About this task:
Take the lines below from the one with "### 3. Protected Routes" through the one with "2. 커밋하기 : 로컬 (내 PC) 저장소에 저장합니다." and retype them exactly. Include nothing else, and no pictures.

START Supplied entries

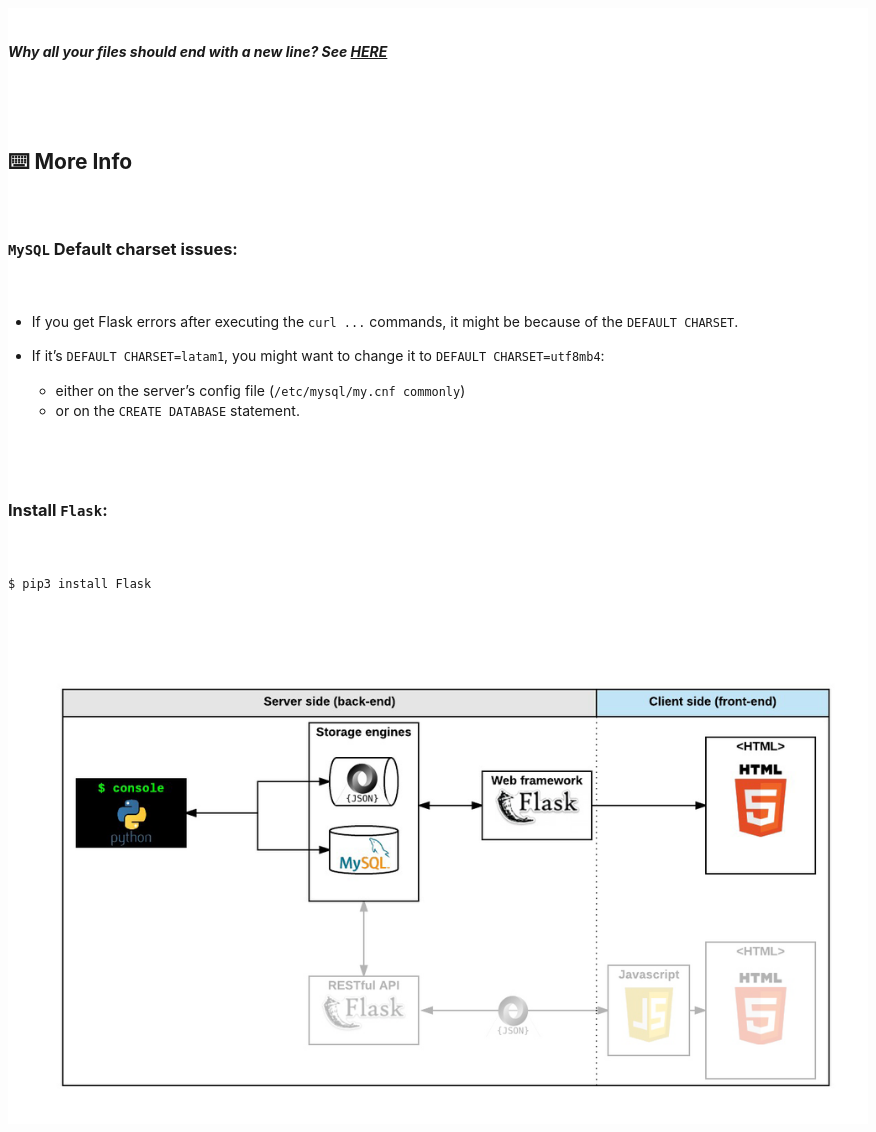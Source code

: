 <br>

**_Why all your files should end with a new line? See [HERE](https://unix.stackexchange.com/questions/18743/whats-the-point-in-adding-a-new-line-to-the-end-of-a-file/18789)_**

<br>
<br>



## :keyboard: More Info

<br>

### `MySQL` Default charset issues:

<br>

- If you get Flask errors after executing the `curl ...` commands, it might be because of the `DEFAULT CHARSET`. <br>

- If it’s `DEFAULT CHARSET=latam1`, you might want to change it to `DEFAULT CHARSET=utf8mb4`:

  - either on the server’s config file (`/etc/mysql/my.cnf commonly`)
  - or on the `CREATE DATABASE` statement.

<br>
<br>

### Install `Flask`:

<br>

```
$ pip3 install Flask
```

<br>
<br>

![Web framework](README-images/web_framework.png)
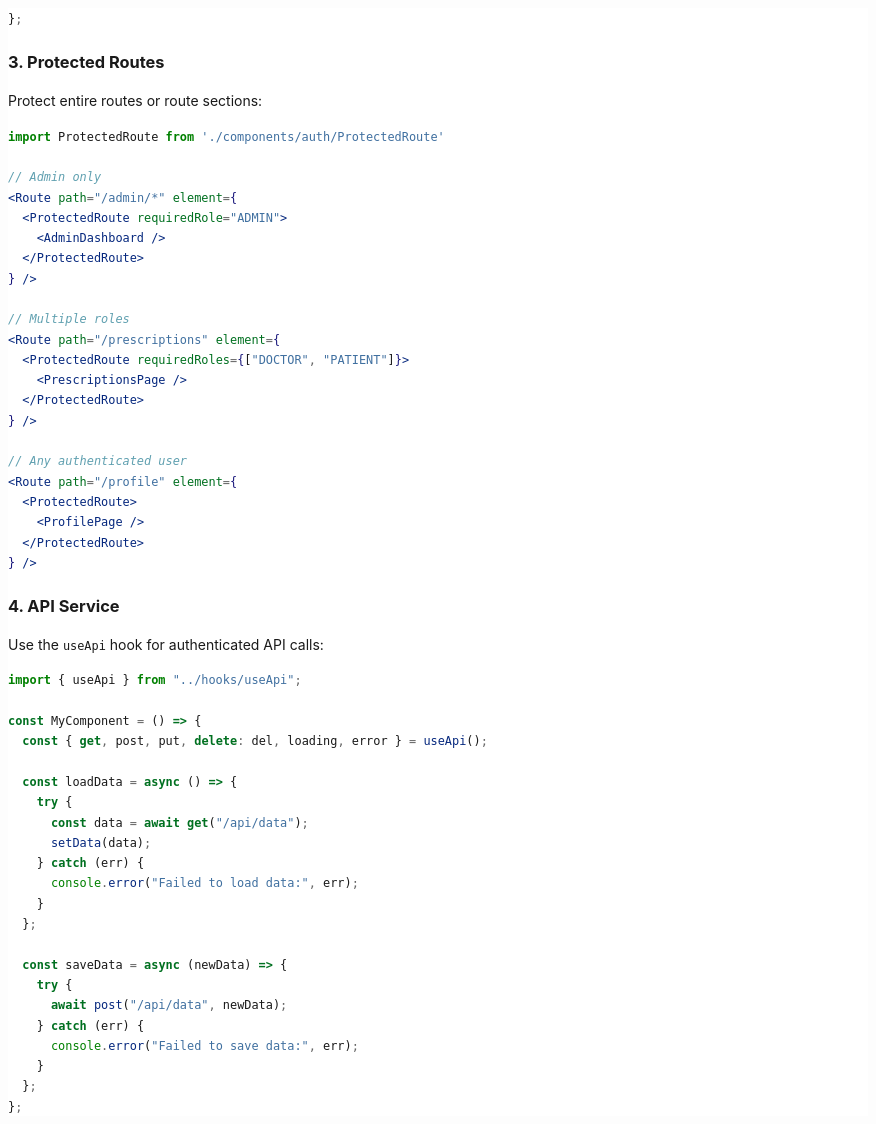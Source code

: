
```jsx
};
```

### 3. Protected Routes

Protect entire routes or route sections:

```jsx
import ProtectedRoute from './components/auth/ProtectedRoute'

// Admin only
<Route path="/admin/*" element={
  <ProtectedRoute requiredRole="ADMIN">
    <AdminDashboard />
  </ProtectedRoute>
} />

// Multiple roles
<Route path="/prescriptions" element={
  <ProtectedRoute requiredRoles={["DOCTOR", "PATIENT"]}>
    <PrescriptionsPage />
  </ProtectedRoute>
} />

// Any authenticated user
<Route path="/profile" element={
  <ProtectedRoute>
    <ProfilePage />
  </ProtectedRoute>
} />
```

### 4. API Service

Use the `useApi` hook for authenticated API calls:

```jsx
import { useApi } from "../hooks/useApi";

const MyComponent = () => {
  const { get, post, put, delete: del, loading, error } = useApi();

  const loadData = async () => {
    try {
      const data = await get("/api/data");
      setData(data);
    } catch (err) {
      console.error("Failed to load data:", err);
    }
  };

  const saveData = async (newData) => {
    try {
      await post("/api/data", newData);
    } catch (err) {
      console.error("Failed to save data:", err);
    }
  };
};
```

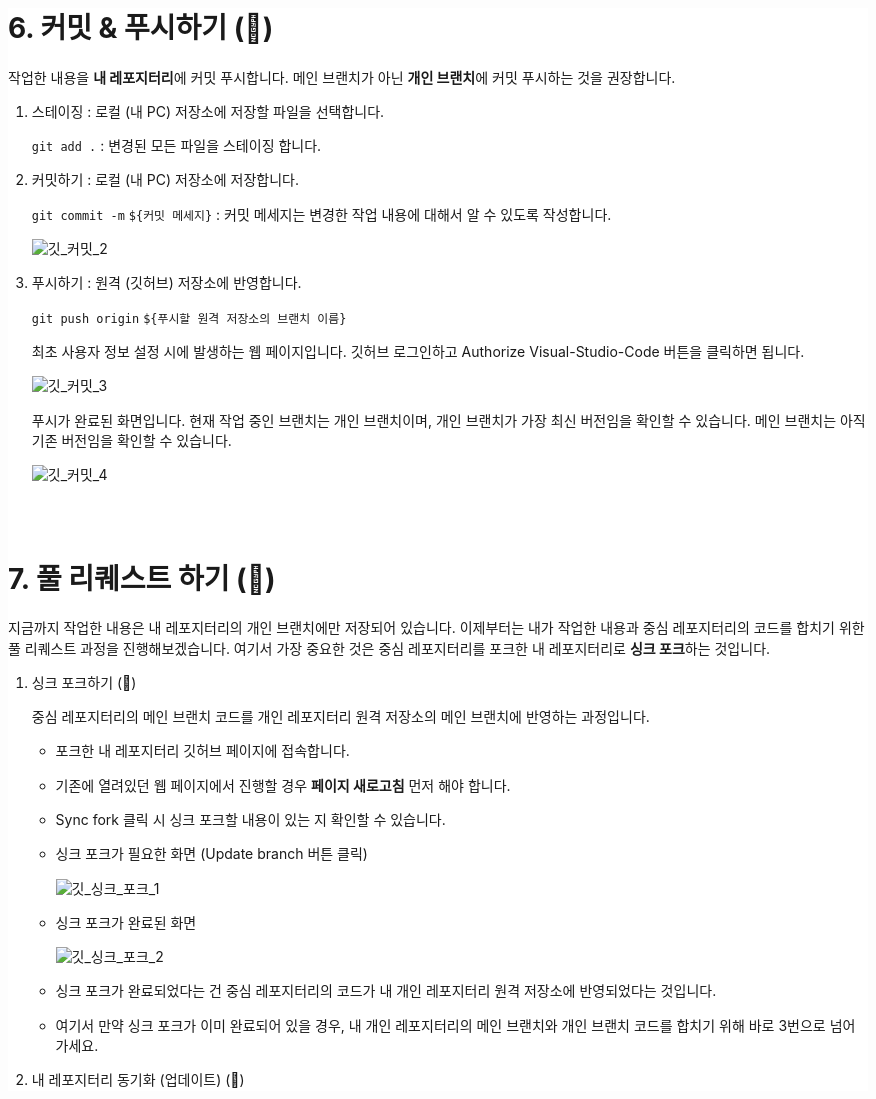 # 6. 커밋 & 푸시하기 (📌)
작업한 내용을 <b>내 레포지터리</b>에 커밋 푸시합니다. 메인 브랜치가 아닌 <b>개인 브랜치</b>에 커밋 푸시하는 것을 권장합니다.

1. 스테이징 : 로컬 (내 PC) 저장소에 저장할 파일을 선택합니다.

    `git add .` : 변경된 모든 파일을 스테이징 합니다.

2. 커밋하기 : 로컬 (내 PC) 저장소에 저장합니다.

    `git commit -m` `${커밋 메세지}` : 커밋 메세지는 변경한 작업 내용에 대해서 알 수 있도록 작성합니다.

    ![깃_커밋_2](./깃%20커밋_2.png)

3. 푸시하기 : 원격 (깃허브) 저장소에 반영합니다.

    `git push origin` `${푸시할 원격 저장소의 브랜치 이름}`

    최초 사용자 정보 설정 시에 발생하는 웹 페이지입니다. 깃허브 로그인하고 Authorize Visual-Studio-Code 버튼을 클릭하면 됩니다.

    ![깃_커밋_3](./깃%20커밋_3.png)

    푸시가 완료된 화면입니다. 현재 작업 중인 브랜치는 개인 브랜치이며, 개인 브랜치가 가장 최신 버전임을 확인할 수 있습니다. 메인 브랜치는 아직 기존 버전임을 확인할 수 있습니다.

    ![깃_커밋_4](./깃%20커밋_4.png)

<br>

# 7. 풀 리퀘스트 하기 (📌)
지금까지 작업한 내용은 내 레포지터리의 개인 브랜치에만 저장되어 있습니다. 이제부터는 내가 작업한 내용과 중심 레포지터리의 코드를 합치기 위한 풀 리퀘스트 과정을 진행해보겠습니다. 여기서 가장 중요한 것은 중심 레포지터리를 포크한 내 레포지터리로 <b>싱크 포크</b>하는 것입니다.

1. 싱크 포크하기 (📌)

    중심 레포지터리의 메인 브랜치 코드를 개인 레포지터리 원격 저장소의 메인 브랜치에 반영하는 과정입니다.
    
    - 포크한 내 레포지터리 깃허브 페이지에 접속합니다.
    
    - 기존에 열려있던 웹 페이지에서 진행할 경우 <b>페이지 새로고침</b> 먼저 해야 합니다.

    - Sync fork 클릭 시 싱크 포크할 내용이 있는 지 확인할 수 있습니다. 

    - 싱크 포크가 필요한 화면 (Update branch 버튼 클릭)

        ![깃_싱크_포크_1](./깃%20싱크%20포크_1.png)

    - 싱크 포크가 완료된 화면

        ![깃_싱크_포크_2](./깃%20싱크%20포크_2.png)


    - 싱크 포크가 완료되었다는 건 중심 레포지터리의 코드가 내 개인 레포지터리 원격 저장소에 반영되었다는 것입니다.

    - 여기서 만약 싱크 포크가 이미 완료되어 있을 경우, 내 개인 레포지터리의 메인 브랜치와 개인 브랜치 코드를 합치기 위해 바로 3번으로 넘어가세요.
    
2. 내 레포지터리 동기화 (업데이트) (📌)
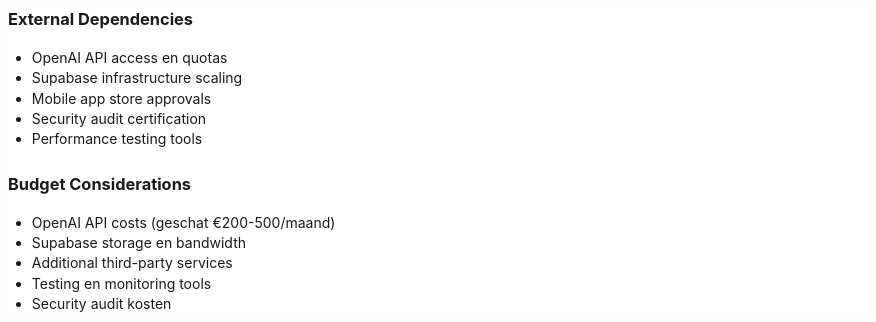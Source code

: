 ### External Dependencies
- OpenAI API access en quotas
- Supabase infrastructure scaling
- Mobile app store approvals
- Security audit certification
- Performance testing tools

### Budget Considerations
- OpenAI API costs (geschat €200-500/maand)
- Supabase storage en bandwidth
- Additional third-party services
- Testing en monitoring tools
- Security audit kosten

END Supplied entries

Reply:
### 3. Protected Routes

Protect entire routes or route sections:

```jsx
import ProtectedRoute from './components/auth/ProtectedRoute'

// Admin only
<Route path="/admin/*" element={
  <ProtectedRoute requiredRole="ADMIN">
    <AdminDashboard />
  </ProtectedRoute>
} />

// Multiple roles
<Route path="/prescriptions" element={
  <ProtectedRoute requiredRoles={["DOCTOR", "PATIENT"]}>
    <PrescriptionsPage />
  </ProtectedRoute>
} />

// Any authenticated user
<Route path="/profile" element={
  <ProtectedRoute>
    <ProfilePage />
  </ProtectedRoute>
} />
```

### 4. API Service

Use the `useApi` hook for authenticated API calls:

```jsx
import { useApi } from "../hooks/useApi";

const MyComponent = () => {
  const { get, post, put, delete: del, loading, error } = useApi();

  const loadData = async () => {
    try {
      const data = await get("/api/data");
      setData(data);
    } catch (err) {
      console.error("Failed to load data:", err);
    }
  };

  const saveData = async (newData) => {
    try {
      await post("/api/data", newData);
    } catch (err) {
      console.error("Failed to save data:", err);
    }
  };
};
```

 # 6. 커밋 & 푸시하기 (📌)
작업한 내용을 <b>내 레포지터리</b>에 커밋 푸시합니다. 메인 브랜치가 아닌 <b>개인 브랜치</b>에 커밋 푸시하는 것을 권장합니다.

1. 스테이징 : 로컬 (내 PC) 저장소에 저장할 파일을 선택합니다.

    `git add .` : 변경된 모든 파일을 스테이징 합니다.

2. 커밋하기 : 로컬 (내 PC) 저장소에 저장합니다.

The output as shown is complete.